> Work required: Go over the entries below line by line, copying each one that contains the word "niet".

━━━━━━━━━━━━━━━━━━━━━━━━━━━━━━

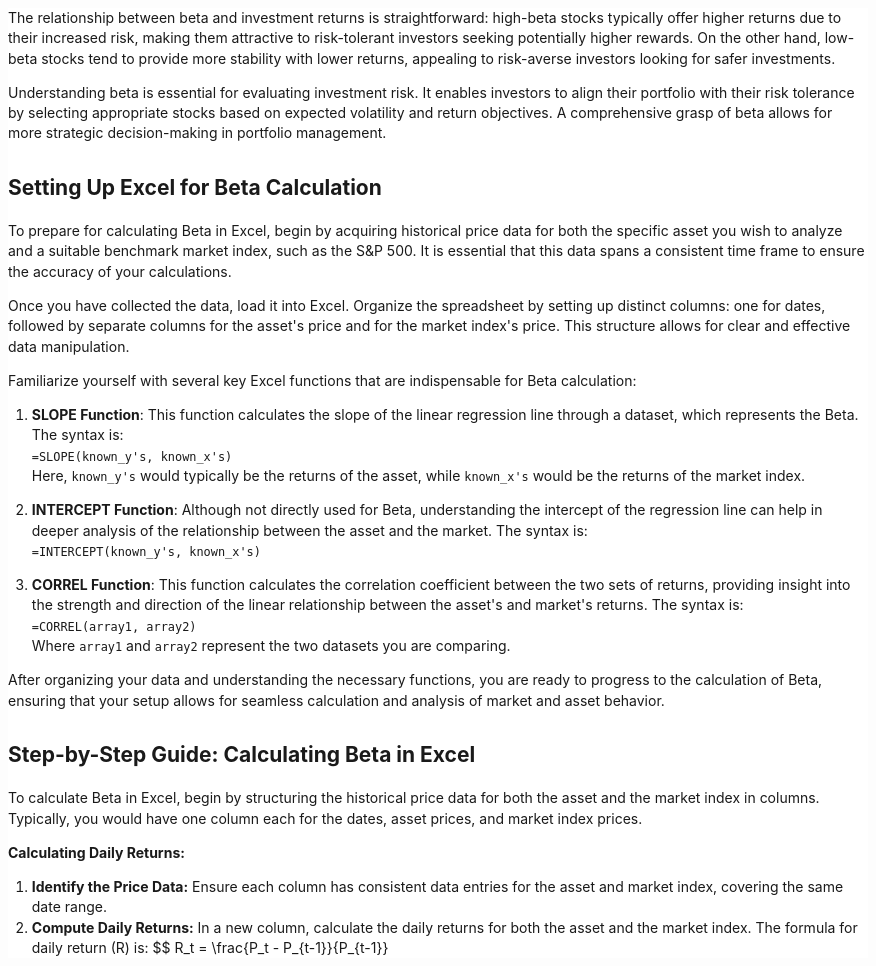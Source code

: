The relationship between beta and investment returns is straightforward: high-beta stocks typically offer higher returns due to their increased risk, making them attractive to risk-tolerant investors seeking potentially higher rewards. On the other hand, low-beta stocks tend to provide more stability with lower returns, appealing to risk-averse investors looking for safer investments.

Understanding beta is essential for evaluating investment risk. It enables investors to align their portfolio with their risk tolerance by selecting appropriate stocks based on expected volatility and return objectives. A comprehensive grasp of beta allows for more strategic decision-making in portfolio management.

## Setting Up Excel for Beta Calculation

To prepare for calculating Beta in Excel, begin by acquiring historical price data for both the specific asset you wish to analyze and a suitable benchmark market index, such as the S&P 500. It is essential that this data spans a consistent time frame to ensure the accuracy of your calculations.

Once you have collected the data, load it into Excel. Organize the spreadsheet by setting up distinct columns: one for dates, followed by separate columns for the asset's price and for the market index's price. This structure allows for clear and effective data manipulation.

Familiarize yourself with several key Excel functions that are indispensable for Beta calculation:

1. **SLOPE Function**: This function calculates the slope of the linear regression line through a dataset, which represents the Beta. The syntax is:  
   `=SLOPE(known_y's, known_x's)`  
   Here, `known_y's` would typically be the returns of the asset, while `known_x's` would be the returns of the market index.

2. **INTERCEPT Function**: Although not directly used for Beta, understanding the intercept of the regression line can help in deeper analysis of the relationship between the asset and the market. The syntax is:  
   `=INTERCEPT(known_y's, known_x's)`

3. **CORREL Function**: This function calculates the correlation coefficient between the two sets of returns, providing insight into the strength and direction of the linear relationship between the asset's and market's returns. The syntax is:  
   `=CORREL(array1, array2)`  
   Where `array1` and `array2` represent the two datasets you are comparing.

After organizing your data and understanding the necessary functions, you are ready to progress to the calculation of Beta, ensuring that your setup allows for seamless calculation and analysis of market and asset behavior.

## Step-by-Step Guide: Calculating Beta in Excel

To calculate Beta in Excel, begin by structuring the historical price data for both the asset and the market index in columns. Typically, you would have one column each for the dates, asset prices, and market index prices.

**Calculating Daily Returns:**

1. **Identify the Price Data:** Ensure each column has consistent data entries for the asset and market index, covering the same date range.
2. **Compute Daily Returns:** In a new column, calculate the daily returns for both the asset and the market index. The formula for daily return (R) is:
$$
   R_t = \frac{P_t - P_{t-1}}{P_{t-1}}
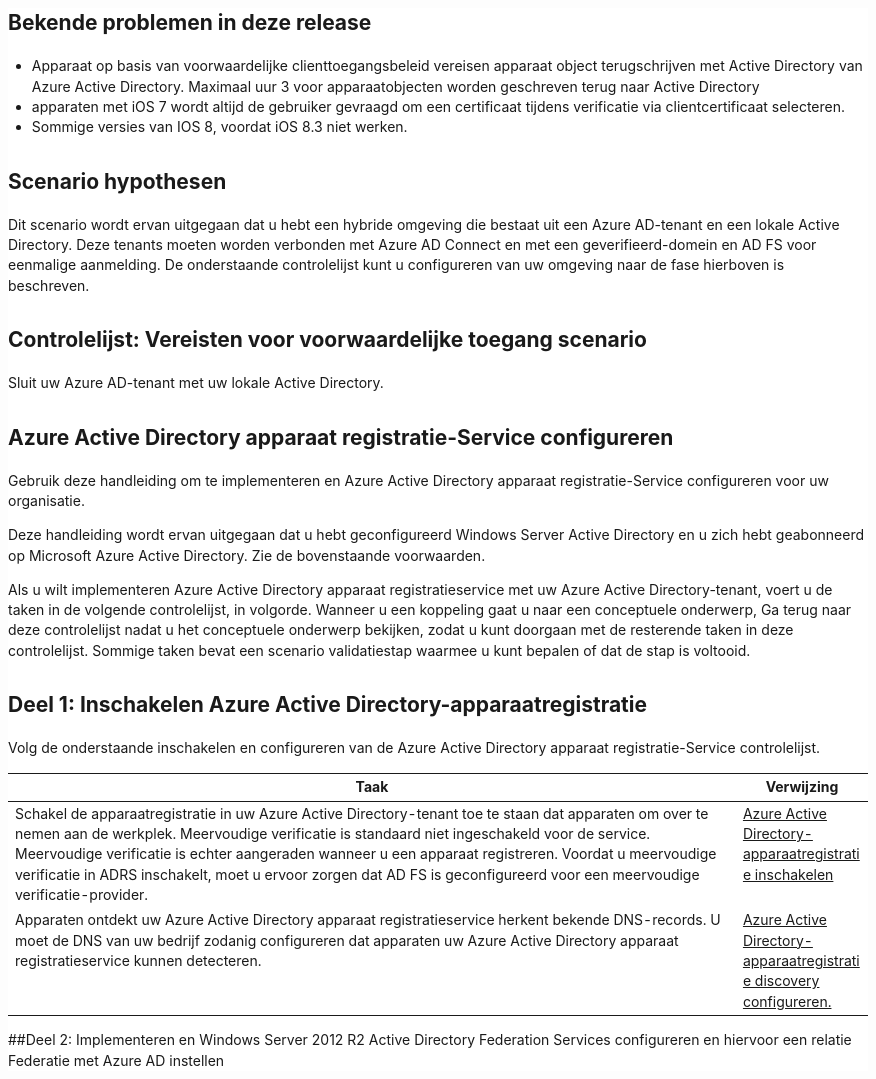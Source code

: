 <a name="known-issues-in-this-release"></a>Bekende problemen in deze release
-------------------------------------------------------------------------------
* Apparaat op basis van voorwaardelijke clienttoegangsbeleid vereisen apparaat object terugschrijven met Active Directory van Azure Active Directory. Maximaal uur 3 voor apparaatobjecten worden geschreven terug naar Active Directory
* apparaten met iOS 7 wordt altijd de gebruiker gevraagd om een certificaat tijdens verificatie via clientcertificaat selecteren.
* Sommige versies van IOS 8, voordat iOS 8.3 niet werken.

## <a name="scenario-assumptions"></a>Scenario hypothesen
Dit scenario wordt ervan uitgegaan dat u hebt een hybride omgeving die bestaat uit een Azure AD-tenant en een lokale Active Directory. Deze tenants moeten worden verbonden met Azure AD Connect en met een geverifieerd-domein en AD FS voor eenmalige aanmelding. De onderstaande controlelijst kunt u configureren van uw omgeving naar de fase hierboven is beschreven.

<a name="checklist-prerequisites-for-conditional-access-scenario"></a>Controlelijst: Vereisten voor voorwaardelijke toegang scenario
--------------------------------------------------------------
Sluit uw Azure AD-tenant met uw lokale Active Directory.

## <a name="configure-azure-active-directory-device-registration-service"></a>Azure Active Directory apparaat registratie-Service configureren
Gebruik deze handleiding om te implementeren en Azure Active Directory apparaat registratie-Service configureren voor uw organisatie.

Deze handleiding wordt ervan uitgegaan dat u hebt geconfigureerd Windows Server Active Directory en u zich hebt geabonneerd op Microsoft Azure Active Directory. Zie de bovenstaande voorwaarden.

Als u wilt implementeren Azure Active Directory apparaat registratieservice met uw Azure Active Directory-tenant, voert u de taken in de volgende controlelijst, in volgorde. Wanneer u een koppeling gaat u naar een conceptuele onderwerp, Ga terug naar deze controlelijst nadat u het conceptuele onderwerp bekijken, zodat u kunt doorgaan met de resterende taken in deze controlelijst. Sommige taken bevat een scenario validatiestap waarmee u kunt bepalen of dat de stap is voltooid.

## <a name="part-1-enable-azure-active-directory-device-registration"></a>Deel 1: Inschakelen Azure Active Directory-apparaatregistratie

Volg de onderstaande inschakelen en configureren van de Azure Active Directory apparaat registratie-Service controlelijst.

| Taak                                                                                                                                                                                                                                                                                                                                                                                             | Verwijzing                                                       |
|--------------------------------------------------------------------------------------------------------------------------------------------------------------------------------------------------------------------------------------------------------------------------------------------------------------------------------------------------------------------------------------------------|-----------------------------------------------------------------|
| Schakel de apparaatregistratie in uw Azure Active Directory-tenant toe te staan dat apparaten om over te nemen aan de werkplek. Meervoudige verificatie is standaard niet ingeschakeld voor de service. Meervoudige verificatie is echter aangeraden wanneer u een apparaat registreren. Voordat u meervoudige verificatie in ADRS inschakelt, moet u ervoor zorgen dat AD FS is geconfigureerd voor een meervoudige verificatie-provider. | [Azure Active Directory-apparaatregistratie inschakelen](active-directory-conditional-access-device-registration-overview.md)               |
| Apparaten ontdekt uw Azure Active Directory apparaat registratieservice herkent bekende DNS-records. U moet de DNS van uw bedrijf zodanig configureren dat apparaten uw Azure Active Directory apparaat registratieservice kunnen detecteren.                                                                                                                                                   | [Azure Active Directory-apparaatregistratie discovery configureren.](active-directory-conditional-access-device-registration-overview.md) |

##<a name="part-2-deploy-and-configure-windows-server-2012-r2-active-directory-federation-services-and-set-up-a-federation-relationship-with-azure-ad"></a>Deel 2: Implementeren en Windows Server 2012 R2 Active Directory Federation Services configureren en hiervoor een relatie Federatie met Azure AD instellen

━━━━━━━━━━━━━━━━━━━━━━━━━━━━━━

> Response to this exercise:
* Sommige versies van IOS 8, voordat iOS 8.3 niet werken.
| Schakel de apparaatregistratie in uw Azure Active Directory-tenant toe te staan dat apparaten om over te nemen aan de werkplek. Meervoudige verificatie is standaard niet ingeschakeld voor de service. Meervoudige verificatie is echter aangeraden wanneer u een apparaat registreren. Voordat u meervoudige verificatie in ADRS inschakelt, moet u ervoor zorgen dat AD FS is geconfigureerd voor een meervoudige verificatie-provider. | [Azure Active Directory-apparaatregistratie inschakelen](active-directory-conditional-access-device-registration-overview.md)               |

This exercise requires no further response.